[[ Records provided open ]]

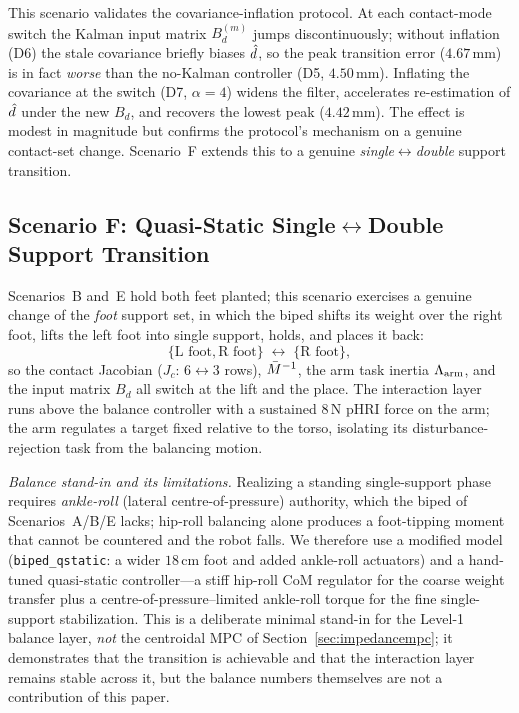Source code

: This scenario validates the covariance-inflation protocol. At each contact-mode
switch the Kalman input matrix $B_d^{(m)}$ jumps discontinuously; without
inflation (D6) the stale covariance briefly biases $\dhat$, so the peak
transition error ($4.67$\,mm) is in fact \emph{worse} than the no-Kalman
controller (D5, $4.50$\,mm). Inflating the covariance at the switch
(D7, $\alpha=4$) widens the filter, accelerates re-estimation of $\dhat$ under
the new $B_d$, and recovers the lowest peak ($4.42$\,mm). The effect is modest
in magnitude but confirms the protocol's mechanism on a genuine contact-set
change. Scenario~F extends this to a genuine \emph{single$\leftrightarrow$double}
support transition.

\subsection{Scenario F: Quasi-Static Single$\leftrightarrow$Double Support Transition}
\label{sec:scenarioF}
Scenarios~B and~E hold both feet planted; this scenario exercises a genuine
change of the \emph{foot} support set, in which the biped shifts its weight over
the right foot, lifts the left foot into single support, holds, and places it
back:
\begin{equation*}
\{\text{L foot},\text{R foot}\}\;\longleftrightarrow\;\{\text{R foot}\},
\end{equation*}
so the contact Jacobian ($J_c$: $6\leftrightarrow3$ rows), $\Mbar$, the arm task
inertia $\Larm$, and the input matrix $B_d$ all switch at the lift and the place.
The interaction layer runs above the balance controller with a sustained
$8$\,N pHRI force on the arm; the arm regulates a target fixed relative to the
torso, isolating its disturbance-rejection task from the balancing motion.

\emph{Balance stand-in and its limitations.} Realizing a standing single-support
phase requires \emph{ankle-roll} (lateral centre-of-pressure) authority, which
the biped of Scenarios~A/B/E lacks; hip-roll balancing alone produces a
foot-tipping moment that cannot be countered and the robot falls. We therefore
use a modified model (\texttt{biped\_qstatic}: a wider $18$\,cm foot and added
ankle-roll actuators) and a hand-tuned quasi-static controller---a stiff
hip-roll CoM regulator for the coarse weight transfer plus a
centre-of-pressure--limited ankle-roll torque for the fine single-support
stabilization. This is a deliberate minimal stand-in for the Level-1 balance
layer, \emph{not} the centroidal MPC of Section~\ref{sec:impedancempc}; it
demonstrates that the transition is achievable and that the interaction layer
remains stable across it, but the balance numbers themselves are not a
contribution of this paper.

[[ Records provided closed ]]

• [Exercise objective]
Quote, word for word, every line starting at the one that contains "a standing single-support" and ending with the final line of the entries.

• [Response for this exercise]
\emph{Balance stand-in and its limitations.} Realizing a standing single-support
phase requires \emph{ankle-roll} (lateral centre-of-pressure) authority, which
the biped of Scenarios~A/B/E lacks; hip-roll balancing alone produces a
foot-tipping moment that cannot be countered and the robot falls. We therefore
use a modified model (\texttt{biped\_qstatic}: a wider $18$\,cm foot and added
ankle-roll actuators) and a hand-tuned quasi-static controller---a stiff
hip-roll CoM regulator for the coarse weight transfer plus a
centre-of-pressure--limited ankle-roll torque for the fine single-support
stabilization. This is a deliberate minimal stand-in for the Level-1 balance
layer, \emph{not} the centroidal MPC of Section~\ref{sec:impedancempc}; it
demonstrates that the transition is achievable and that the interaction layer
remains stable across it, but the balance numbers themselves are not a
contribution of this paper.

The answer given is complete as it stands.